Pur andando oltre il modello strettamente rogersiano in cui per produrre un cambiamento terapeutico della personalità sono condizioni necessarie e sufficienti empatia, accettazione e congruenza; ed abbracciando un modello di più ampia considerazione di intervento quale quello proposto da Carkhuff e Berenson, dove tra le helper skills sono annoverati anche il confronto e l’autoapertura, l’enfasi della relazione d’aiuto continua ad essere sul cliente, come persona capace di attivazioni necessarie all’integrazione e allo sviluppo della propria tendenza attualizzante, e quindi più in generale sul gruppo tutto.

L’operatore a cui l’impatto con il dolore congelante crea un problema, diventa anch’egli soggetto in crisi; il modo di affrontare il dolore dell’helpee lo spiazza e lo rende insicuro e frustrato. L’attivazione rispetto ad una forzatura del processo non è quindi che una risposta ad un proprio disturbo, ad un disagio del so-stare.

Le skills richieste all’helper nella relazione d’aiuto, sia one to one che come facilitatore di un gruppo, sottolineano che il significato tecnico della centratura sulla persona è condizione necessaria affinchè ci sia un efficace facilitazione.

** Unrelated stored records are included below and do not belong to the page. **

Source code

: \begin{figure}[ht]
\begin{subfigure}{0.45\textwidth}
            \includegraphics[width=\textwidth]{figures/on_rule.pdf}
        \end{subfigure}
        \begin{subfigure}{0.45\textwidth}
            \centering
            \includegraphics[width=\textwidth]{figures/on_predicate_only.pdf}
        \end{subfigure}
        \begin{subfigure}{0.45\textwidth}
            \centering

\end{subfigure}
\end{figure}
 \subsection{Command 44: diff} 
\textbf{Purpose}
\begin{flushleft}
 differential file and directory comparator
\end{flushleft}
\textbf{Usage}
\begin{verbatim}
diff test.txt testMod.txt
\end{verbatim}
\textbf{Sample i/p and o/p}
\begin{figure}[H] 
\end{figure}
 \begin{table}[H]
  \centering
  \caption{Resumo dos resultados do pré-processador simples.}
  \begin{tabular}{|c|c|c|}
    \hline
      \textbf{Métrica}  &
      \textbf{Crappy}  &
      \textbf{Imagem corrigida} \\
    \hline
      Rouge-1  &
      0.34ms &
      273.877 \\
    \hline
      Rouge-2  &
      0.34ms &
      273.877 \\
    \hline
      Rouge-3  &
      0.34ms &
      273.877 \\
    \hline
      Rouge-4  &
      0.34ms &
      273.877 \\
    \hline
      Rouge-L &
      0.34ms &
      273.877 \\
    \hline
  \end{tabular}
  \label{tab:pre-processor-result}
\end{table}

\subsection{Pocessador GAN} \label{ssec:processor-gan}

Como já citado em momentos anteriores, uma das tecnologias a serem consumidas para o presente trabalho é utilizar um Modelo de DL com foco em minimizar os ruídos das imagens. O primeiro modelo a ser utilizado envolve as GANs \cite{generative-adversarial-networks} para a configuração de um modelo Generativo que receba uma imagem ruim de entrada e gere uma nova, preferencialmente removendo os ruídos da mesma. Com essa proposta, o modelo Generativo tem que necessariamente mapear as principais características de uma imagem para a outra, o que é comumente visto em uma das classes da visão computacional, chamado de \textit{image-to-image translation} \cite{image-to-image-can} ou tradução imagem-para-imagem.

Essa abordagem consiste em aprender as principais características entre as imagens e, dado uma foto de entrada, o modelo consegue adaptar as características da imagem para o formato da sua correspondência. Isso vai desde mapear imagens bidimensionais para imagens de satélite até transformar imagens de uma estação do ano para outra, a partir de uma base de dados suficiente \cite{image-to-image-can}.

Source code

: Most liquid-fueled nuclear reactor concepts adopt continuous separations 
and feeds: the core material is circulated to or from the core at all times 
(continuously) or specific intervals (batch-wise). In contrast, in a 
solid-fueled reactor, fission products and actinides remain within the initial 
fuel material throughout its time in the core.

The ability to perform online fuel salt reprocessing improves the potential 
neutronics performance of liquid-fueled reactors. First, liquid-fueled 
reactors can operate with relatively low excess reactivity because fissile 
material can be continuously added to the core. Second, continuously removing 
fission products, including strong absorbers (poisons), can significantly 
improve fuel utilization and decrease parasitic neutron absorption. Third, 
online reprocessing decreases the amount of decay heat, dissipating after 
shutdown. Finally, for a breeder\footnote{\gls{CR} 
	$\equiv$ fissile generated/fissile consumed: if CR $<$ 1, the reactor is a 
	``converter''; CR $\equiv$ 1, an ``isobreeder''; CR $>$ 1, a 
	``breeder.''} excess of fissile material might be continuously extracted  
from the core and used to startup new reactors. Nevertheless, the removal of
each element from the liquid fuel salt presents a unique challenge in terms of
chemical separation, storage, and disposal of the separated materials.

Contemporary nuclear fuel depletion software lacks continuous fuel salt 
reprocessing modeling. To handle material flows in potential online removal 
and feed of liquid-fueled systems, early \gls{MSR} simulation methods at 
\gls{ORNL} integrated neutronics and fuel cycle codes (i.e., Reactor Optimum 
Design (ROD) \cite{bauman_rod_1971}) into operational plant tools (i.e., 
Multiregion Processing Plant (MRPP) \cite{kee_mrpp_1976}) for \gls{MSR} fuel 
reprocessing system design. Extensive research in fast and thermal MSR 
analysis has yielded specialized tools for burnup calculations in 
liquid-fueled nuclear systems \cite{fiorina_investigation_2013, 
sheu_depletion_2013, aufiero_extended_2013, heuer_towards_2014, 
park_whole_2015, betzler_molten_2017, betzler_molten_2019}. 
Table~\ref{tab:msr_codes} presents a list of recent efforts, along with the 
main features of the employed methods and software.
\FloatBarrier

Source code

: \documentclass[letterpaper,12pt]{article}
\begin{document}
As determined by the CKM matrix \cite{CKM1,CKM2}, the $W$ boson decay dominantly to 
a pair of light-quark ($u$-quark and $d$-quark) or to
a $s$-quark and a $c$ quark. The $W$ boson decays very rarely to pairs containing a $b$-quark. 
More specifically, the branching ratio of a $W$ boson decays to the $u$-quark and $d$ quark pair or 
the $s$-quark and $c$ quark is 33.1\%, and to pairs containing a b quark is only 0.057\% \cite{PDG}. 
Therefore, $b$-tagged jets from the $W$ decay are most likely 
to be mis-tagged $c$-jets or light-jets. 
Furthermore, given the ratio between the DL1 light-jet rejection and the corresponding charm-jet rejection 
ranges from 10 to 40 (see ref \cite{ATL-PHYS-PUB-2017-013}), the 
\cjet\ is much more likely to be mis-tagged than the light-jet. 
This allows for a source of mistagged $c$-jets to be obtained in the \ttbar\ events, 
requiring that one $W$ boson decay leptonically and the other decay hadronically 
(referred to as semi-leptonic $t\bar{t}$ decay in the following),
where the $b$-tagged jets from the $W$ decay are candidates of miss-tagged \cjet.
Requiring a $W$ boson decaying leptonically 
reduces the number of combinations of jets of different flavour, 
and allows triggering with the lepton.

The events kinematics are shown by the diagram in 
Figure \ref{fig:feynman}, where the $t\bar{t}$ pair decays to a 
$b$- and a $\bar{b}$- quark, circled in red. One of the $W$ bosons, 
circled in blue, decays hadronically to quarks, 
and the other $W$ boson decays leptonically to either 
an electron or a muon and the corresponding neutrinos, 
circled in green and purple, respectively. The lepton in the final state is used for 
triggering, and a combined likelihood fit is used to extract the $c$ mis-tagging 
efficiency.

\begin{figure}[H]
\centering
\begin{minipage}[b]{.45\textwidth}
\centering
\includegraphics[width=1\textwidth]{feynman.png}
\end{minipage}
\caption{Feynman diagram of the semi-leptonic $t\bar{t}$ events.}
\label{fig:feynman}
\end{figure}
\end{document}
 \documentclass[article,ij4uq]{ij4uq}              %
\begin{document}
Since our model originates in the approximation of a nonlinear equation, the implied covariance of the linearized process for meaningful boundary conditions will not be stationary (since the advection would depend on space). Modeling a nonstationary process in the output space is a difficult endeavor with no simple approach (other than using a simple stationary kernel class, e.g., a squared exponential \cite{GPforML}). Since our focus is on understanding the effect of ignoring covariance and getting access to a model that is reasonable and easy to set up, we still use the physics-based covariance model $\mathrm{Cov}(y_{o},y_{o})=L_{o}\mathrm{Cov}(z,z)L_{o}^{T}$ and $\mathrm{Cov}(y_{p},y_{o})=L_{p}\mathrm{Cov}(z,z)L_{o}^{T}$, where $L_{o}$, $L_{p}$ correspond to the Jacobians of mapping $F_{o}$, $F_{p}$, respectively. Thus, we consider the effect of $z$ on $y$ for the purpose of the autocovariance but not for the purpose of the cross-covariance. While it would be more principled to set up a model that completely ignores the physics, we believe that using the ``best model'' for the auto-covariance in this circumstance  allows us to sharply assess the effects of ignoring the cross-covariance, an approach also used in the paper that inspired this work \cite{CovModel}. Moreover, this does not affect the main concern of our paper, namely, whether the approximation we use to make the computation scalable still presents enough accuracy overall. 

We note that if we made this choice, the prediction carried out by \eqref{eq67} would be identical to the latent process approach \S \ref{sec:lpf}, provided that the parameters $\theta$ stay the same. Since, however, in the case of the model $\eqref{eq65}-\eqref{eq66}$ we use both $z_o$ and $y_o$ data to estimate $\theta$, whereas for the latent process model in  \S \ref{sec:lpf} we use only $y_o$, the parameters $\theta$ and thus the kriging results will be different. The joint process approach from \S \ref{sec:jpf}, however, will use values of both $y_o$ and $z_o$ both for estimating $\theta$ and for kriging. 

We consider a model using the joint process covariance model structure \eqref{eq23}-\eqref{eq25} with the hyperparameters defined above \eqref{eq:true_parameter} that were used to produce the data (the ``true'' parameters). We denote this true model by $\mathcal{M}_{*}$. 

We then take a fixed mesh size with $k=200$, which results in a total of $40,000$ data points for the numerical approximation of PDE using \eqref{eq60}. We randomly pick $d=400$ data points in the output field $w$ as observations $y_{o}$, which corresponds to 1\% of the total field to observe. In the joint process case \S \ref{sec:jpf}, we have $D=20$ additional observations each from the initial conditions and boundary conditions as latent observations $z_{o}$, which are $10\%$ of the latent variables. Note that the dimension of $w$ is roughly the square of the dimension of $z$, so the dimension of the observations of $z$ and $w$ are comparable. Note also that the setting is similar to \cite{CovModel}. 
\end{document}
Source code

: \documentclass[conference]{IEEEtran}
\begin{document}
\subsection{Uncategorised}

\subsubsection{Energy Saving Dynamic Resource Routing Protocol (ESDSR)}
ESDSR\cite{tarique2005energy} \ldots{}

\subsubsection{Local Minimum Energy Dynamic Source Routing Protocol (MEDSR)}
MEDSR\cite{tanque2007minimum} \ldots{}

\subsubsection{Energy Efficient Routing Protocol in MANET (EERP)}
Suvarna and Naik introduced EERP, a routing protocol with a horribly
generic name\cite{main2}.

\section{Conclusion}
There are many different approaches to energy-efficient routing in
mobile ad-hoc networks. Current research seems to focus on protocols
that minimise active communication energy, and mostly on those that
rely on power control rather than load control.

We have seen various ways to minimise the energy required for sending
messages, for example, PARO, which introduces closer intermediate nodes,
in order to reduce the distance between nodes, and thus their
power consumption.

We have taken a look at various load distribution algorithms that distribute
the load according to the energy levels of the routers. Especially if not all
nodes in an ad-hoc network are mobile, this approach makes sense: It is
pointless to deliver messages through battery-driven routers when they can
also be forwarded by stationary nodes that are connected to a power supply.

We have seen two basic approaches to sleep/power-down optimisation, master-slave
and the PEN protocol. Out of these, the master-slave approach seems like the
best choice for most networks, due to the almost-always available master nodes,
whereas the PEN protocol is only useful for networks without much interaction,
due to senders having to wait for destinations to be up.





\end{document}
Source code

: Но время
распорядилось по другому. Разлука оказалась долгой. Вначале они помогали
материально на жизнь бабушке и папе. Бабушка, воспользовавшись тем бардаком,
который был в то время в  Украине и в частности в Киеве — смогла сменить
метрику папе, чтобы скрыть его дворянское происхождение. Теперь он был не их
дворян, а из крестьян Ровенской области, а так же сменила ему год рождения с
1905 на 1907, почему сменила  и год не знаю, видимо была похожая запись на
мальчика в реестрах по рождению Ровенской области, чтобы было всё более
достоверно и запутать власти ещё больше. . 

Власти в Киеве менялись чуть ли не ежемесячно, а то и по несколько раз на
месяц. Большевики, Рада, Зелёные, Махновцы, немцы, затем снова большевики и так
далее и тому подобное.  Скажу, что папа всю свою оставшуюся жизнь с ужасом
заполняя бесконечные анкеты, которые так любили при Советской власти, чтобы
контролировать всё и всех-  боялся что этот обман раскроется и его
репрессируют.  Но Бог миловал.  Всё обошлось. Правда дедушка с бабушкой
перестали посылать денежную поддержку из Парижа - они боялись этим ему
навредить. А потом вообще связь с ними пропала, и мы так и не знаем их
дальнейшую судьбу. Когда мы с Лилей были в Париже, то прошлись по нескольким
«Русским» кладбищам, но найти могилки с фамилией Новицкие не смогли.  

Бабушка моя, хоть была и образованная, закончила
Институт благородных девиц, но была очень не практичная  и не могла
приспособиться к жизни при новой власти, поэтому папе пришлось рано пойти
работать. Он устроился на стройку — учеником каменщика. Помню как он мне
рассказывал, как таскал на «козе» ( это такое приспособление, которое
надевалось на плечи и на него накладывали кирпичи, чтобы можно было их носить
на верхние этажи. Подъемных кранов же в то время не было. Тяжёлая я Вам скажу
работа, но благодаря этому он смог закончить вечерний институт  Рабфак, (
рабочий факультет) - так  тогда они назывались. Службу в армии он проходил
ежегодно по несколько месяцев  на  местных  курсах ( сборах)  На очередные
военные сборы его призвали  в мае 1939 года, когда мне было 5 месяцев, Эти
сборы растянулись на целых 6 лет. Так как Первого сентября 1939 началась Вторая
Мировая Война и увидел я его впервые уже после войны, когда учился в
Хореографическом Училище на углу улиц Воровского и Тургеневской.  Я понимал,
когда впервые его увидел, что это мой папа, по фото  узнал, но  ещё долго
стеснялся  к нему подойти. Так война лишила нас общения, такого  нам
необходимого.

Spostare l’attenzione verso il processo d’aiuto in quanto tale potrebbe permettere all’operatore di uscire dal disagio frustrante della sosta nell’altrui dolore mantenendo un atteggiamento di interesse aperto, non direttivo, non giudicante, con autentica intenzione di comprendere l’altro nel significato che la situazione ha per lui e con uno sforzo costante per rimanere obiettivo e per controllare ciò che avviene nella relazione in se stessa.

La fatica che era stata spostata, nell’approccio centrato sulla persona, dalla responsabilità dell’helper a favore del coinvolgimento del cliente come unico soggetto competente rispetto al suo disagio, si carica ora nel controllo costante ed attento del sistema-relazione come strumento di crescita.

 

[1] Bruno Bortoli, Fabio Folgheraiter: “Lavoro Sociale”, vol 2, n 2, sett 2002 (pp 273-281), Ed. Centro Studi Erickson

[2] D.M. Steinberg, L’automutuo aiuto”, Erickson

[3] Quaderno che si scambiano i partecipanti del gruppo dov’è possibile annotare racconti, pensieri, poesie, canzoni, ricordi, immagini…

[4] Middleman R. e Wood G. G., Skills for direct practice in social work, New York, Columbia University Press

[5] Carkhuff R.R. e Berenson B. (1976), Teaching as treatment. An introduction to counseling and psychoterapy, Amhrest, Human Resource Development Press, Inc.

[6] Giordani B. (1977), La relazione d’aiuto secondo l’indirizzo di Carl Rogers, Brescia, La Scuola-Antonianum.